---------- Available records ----------

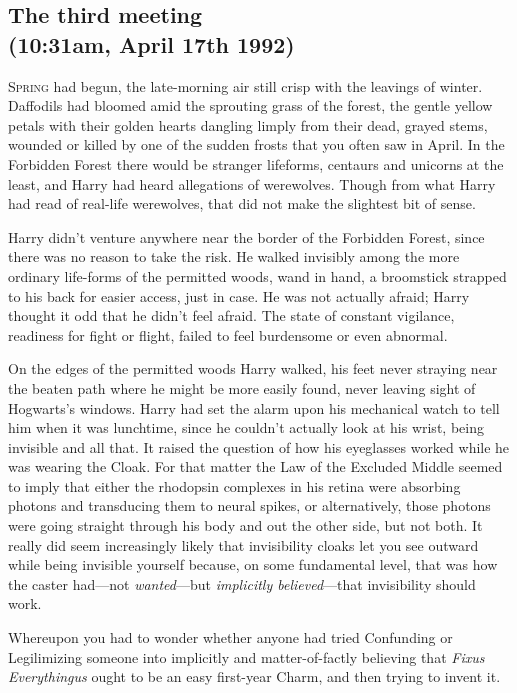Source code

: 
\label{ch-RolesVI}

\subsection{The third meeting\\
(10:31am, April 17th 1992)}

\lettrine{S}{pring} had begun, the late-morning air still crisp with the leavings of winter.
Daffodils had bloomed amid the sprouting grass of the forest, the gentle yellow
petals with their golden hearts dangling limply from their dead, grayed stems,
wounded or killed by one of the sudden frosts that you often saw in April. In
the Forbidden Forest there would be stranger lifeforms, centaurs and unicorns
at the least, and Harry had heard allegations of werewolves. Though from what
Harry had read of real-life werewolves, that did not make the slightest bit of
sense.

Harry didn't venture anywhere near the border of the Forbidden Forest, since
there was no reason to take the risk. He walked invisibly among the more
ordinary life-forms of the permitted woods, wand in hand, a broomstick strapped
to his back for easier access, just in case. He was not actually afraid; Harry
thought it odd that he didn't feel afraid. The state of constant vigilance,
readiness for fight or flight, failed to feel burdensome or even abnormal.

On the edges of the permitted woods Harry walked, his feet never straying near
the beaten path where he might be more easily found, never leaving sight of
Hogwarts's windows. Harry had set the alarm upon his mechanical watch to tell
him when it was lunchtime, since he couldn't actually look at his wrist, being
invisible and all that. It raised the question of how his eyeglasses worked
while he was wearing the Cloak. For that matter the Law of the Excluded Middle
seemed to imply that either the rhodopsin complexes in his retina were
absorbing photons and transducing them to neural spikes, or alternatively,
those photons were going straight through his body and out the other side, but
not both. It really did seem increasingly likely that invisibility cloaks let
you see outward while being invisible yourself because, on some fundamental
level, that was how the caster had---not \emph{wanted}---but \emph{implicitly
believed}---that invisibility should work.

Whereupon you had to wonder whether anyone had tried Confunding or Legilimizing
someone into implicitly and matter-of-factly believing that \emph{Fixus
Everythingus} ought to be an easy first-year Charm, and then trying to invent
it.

----------
---------- Available records ----------

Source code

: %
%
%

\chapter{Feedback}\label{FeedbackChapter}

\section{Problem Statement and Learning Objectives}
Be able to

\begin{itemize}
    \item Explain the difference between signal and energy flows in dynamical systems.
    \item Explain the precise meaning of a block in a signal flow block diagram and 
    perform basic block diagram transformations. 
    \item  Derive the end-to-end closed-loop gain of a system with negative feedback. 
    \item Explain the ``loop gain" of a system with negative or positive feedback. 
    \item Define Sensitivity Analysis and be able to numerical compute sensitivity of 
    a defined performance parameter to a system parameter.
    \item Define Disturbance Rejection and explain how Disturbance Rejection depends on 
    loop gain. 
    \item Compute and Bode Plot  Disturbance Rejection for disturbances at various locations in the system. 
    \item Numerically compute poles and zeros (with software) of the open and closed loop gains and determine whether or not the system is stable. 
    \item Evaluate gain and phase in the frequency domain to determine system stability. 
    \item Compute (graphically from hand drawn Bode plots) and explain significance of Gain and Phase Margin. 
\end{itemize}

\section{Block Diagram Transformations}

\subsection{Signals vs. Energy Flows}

----------

_Work instruction:_ In the material above, transcribe exactly the lines beginning at the one with "Harry didn't venture" and ending at the one with "ordinary life-forms of", both included.

_Task result:_
Harry didn't venture anywhere near the border of the Forbidden Forest, since
there was no reason to take the risk. He walked invisibly among the more
ordinary life-forms of the permitted woods, wand in hand, a broomstick strapped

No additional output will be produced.